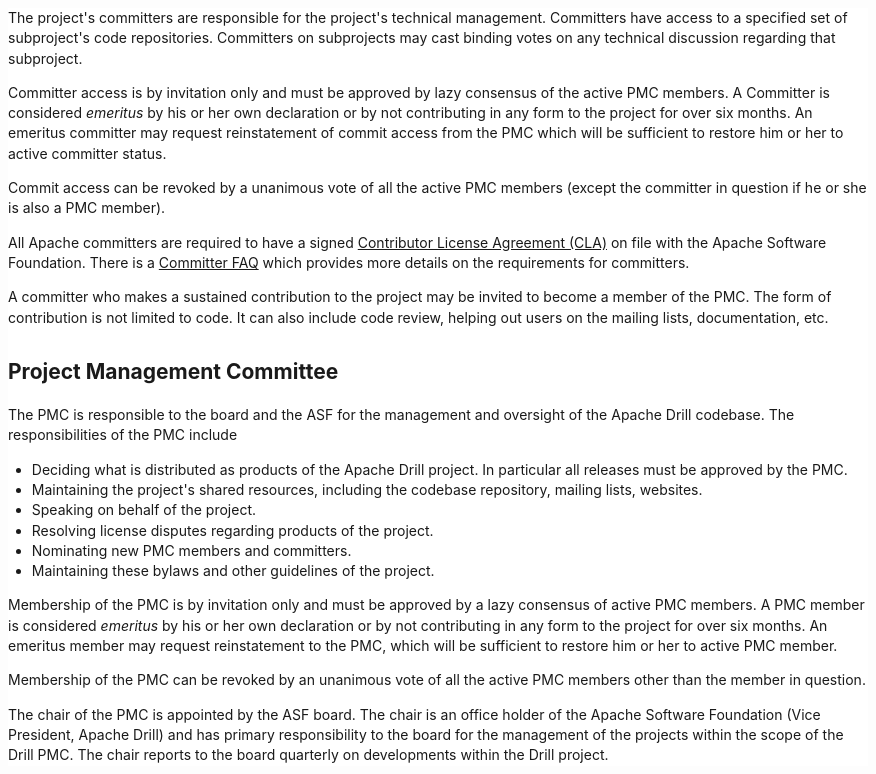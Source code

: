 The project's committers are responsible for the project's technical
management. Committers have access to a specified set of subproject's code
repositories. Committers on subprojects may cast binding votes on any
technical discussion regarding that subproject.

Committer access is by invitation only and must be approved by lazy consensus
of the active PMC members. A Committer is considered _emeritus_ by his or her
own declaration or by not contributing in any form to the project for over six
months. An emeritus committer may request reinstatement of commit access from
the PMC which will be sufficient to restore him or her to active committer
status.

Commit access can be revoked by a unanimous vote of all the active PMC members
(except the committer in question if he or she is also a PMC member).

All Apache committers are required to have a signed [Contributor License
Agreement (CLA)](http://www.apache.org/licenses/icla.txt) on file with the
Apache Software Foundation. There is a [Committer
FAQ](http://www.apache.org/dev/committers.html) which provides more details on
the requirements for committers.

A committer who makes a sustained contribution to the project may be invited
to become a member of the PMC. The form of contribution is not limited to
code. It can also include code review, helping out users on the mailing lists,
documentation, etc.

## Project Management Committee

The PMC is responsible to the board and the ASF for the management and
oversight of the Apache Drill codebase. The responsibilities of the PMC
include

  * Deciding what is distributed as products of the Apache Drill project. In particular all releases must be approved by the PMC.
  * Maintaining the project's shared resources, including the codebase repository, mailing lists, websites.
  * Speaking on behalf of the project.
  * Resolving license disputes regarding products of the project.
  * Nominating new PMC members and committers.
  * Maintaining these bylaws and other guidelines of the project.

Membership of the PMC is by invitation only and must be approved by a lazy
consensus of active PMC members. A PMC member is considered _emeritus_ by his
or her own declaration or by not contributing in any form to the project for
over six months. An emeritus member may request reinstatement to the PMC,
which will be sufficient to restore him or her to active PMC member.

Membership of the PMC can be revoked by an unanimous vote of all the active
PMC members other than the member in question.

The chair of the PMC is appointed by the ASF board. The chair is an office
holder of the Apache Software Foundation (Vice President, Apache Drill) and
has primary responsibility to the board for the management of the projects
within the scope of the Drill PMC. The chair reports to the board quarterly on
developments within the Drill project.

* * * * * * *

• _Task prompt_
Repeat the records above verbatim, with no pictures in the result.

• _Finished task_
Source code

: The project's committers are responsible for the project's technical
management. Committers have access to a specified set of subproject's code
repositories. Committers on subprojects may cast binding votes on any
technical discussion regarding that subproject.

Committer access is by invitation only and must be approved by lazy consensus
of the active PMC members. A Committer is considered _emeritus_ by his or her
own declaration or by not contributing in any form to the project for over six
months. An emeritus committer may request reinstatement of commit access from
the PMC which will be sufficient to restore him or her to active committer
status.

Commit access can be revoked by a unanimous vote of all the active PMC members
(except the committer in question if he or she is also a PMC member).

All Apache committers are required to have a signed [Contributor License
Agreement (CLA)](http://www.apache.org/licenses/icla.txt) on file with the
Apache Software Foundation. There is a [Committer
FAQ](http://www.apache.org/dev/committers.html) which provides more details on
the requirements for committers.

A committer who makes a sustained contribution to the project may be invited
to become a member of the PMC. The form of contribution is not limited to
code. It can also include code review, helping out users on the mailing lists,
documentation, etc.

## Project Management Committee

The PMC is responsible to the board and the ASF for the management and
oversight of the Apache Drill codebase. The responsibilities of the PMC
include

  * Deciding what is distributed as products of the Apache Drill project. In particular all releases must be approved by the PMC.
  * Maintaining the project's shared resources, including the codebase repository, mailing lists, websites.
  * Speaking on behalf of the project.
  * Resolving license disputes regarding products of the project.
  * Nominating new PMC members and committers.
  * Maintaining these bylaws and other guidelines of the project.

Membership of the PMC is by invitation only and must be approved by a lazy
consensus of active PMC members. A PMC member is considered _emeritus_ by his
or her own declaration or by not contributing in any form to the project for
over six months. An emeritus member may request reinstatement to the PMC,
which will be sufficient to restore him or her to active PMC member.

Membership of the PMC can be revoked by an unanimous vote of all the active
PMC members other than the member in question.

The chair of the PMC is appointed by the ASF board. The chair is an office
holder of the Apache Software Foundation (Vice President, Apache Drill) and
has primary responsibility to the board for the management of the projects
within the scope of the Drill PMC. The chair reports to the board quarterly on
developments within the Drill project.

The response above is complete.